» TASK STATEMENT: Track down every line below that holds "application" and copy it.

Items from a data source
--- START ---

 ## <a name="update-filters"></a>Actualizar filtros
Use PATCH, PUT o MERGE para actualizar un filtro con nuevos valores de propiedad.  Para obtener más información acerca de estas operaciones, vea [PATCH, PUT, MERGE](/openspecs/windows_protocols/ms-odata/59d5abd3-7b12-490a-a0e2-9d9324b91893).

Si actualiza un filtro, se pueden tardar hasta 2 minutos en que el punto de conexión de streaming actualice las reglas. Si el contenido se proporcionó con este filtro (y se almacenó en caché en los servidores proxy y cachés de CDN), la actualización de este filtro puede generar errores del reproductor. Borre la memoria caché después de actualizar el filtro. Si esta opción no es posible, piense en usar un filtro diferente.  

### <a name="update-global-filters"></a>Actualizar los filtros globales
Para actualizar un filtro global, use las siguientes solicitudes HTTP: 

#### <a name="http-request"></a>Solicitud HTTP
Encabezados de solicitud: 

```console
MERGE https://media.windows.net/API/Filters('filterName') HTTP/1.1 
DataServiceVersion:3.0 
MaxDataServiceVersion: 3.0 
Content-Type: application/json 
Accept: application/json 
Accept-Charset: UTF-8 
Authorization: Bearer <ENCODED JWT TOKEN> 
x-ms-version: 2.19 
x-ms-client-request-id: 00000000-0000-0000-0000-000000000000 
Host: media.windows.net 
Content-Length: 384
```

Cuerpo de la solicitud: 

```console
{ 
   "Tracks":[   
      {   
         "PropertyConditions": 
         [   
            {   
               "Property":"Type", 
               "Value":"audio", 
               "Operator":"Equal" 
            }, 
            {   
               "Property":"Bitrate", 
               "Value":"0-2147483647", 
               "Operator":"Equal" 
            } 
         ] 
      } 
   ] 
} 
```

--- END ---
--- START ---

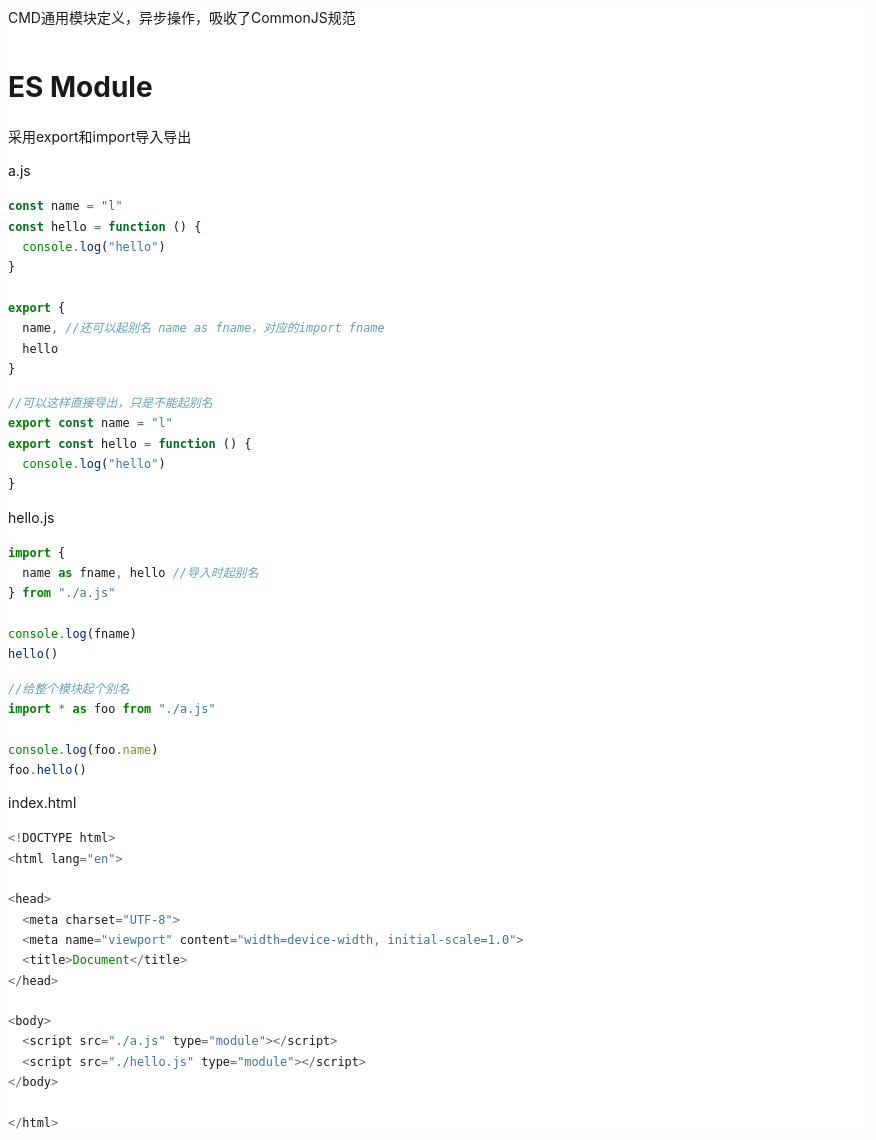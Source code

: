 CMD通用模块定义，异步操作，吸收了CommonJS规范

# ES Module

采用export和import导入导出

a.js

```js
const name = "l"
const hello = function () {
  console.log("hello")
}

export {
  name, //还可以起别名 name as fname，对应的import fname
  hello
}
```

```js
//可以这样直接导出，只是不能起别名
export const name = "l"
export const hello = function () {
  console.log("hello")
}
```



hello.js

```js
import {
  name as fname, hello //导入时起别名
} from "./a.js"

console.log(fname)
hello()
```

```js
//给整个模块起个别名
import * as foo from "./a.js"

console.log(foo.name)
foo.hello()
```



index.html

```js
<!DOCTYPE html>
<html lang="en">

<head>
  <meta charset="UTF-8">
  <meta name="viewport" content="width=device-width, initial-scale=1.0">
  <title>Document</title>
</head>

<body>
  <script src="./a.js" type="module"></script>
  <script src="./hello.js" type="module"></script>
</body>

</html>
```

--- END ---
--- START ---

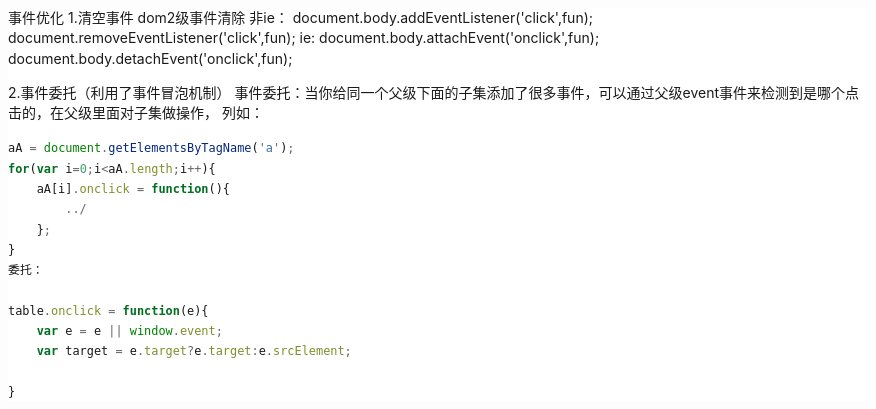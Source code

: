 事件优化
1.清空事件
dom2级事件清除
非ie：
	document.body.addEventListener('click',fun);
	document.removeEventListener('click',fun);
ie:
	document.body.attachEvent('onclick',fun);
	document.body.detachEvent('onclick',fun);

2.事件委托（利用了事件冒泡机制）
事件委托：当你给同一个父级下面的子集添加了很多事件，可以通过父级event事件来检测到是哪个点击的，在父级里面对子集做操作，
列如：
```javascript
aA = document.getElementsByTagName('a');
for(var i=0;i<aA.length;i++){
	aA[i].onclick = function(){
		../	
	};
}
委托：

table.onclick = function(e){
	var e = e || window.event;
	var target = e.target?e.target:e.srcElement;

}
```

--- END ---

» RESPONSE FOR THIS EXERCISE:
Content-Type: application/json 
Accept: application/json 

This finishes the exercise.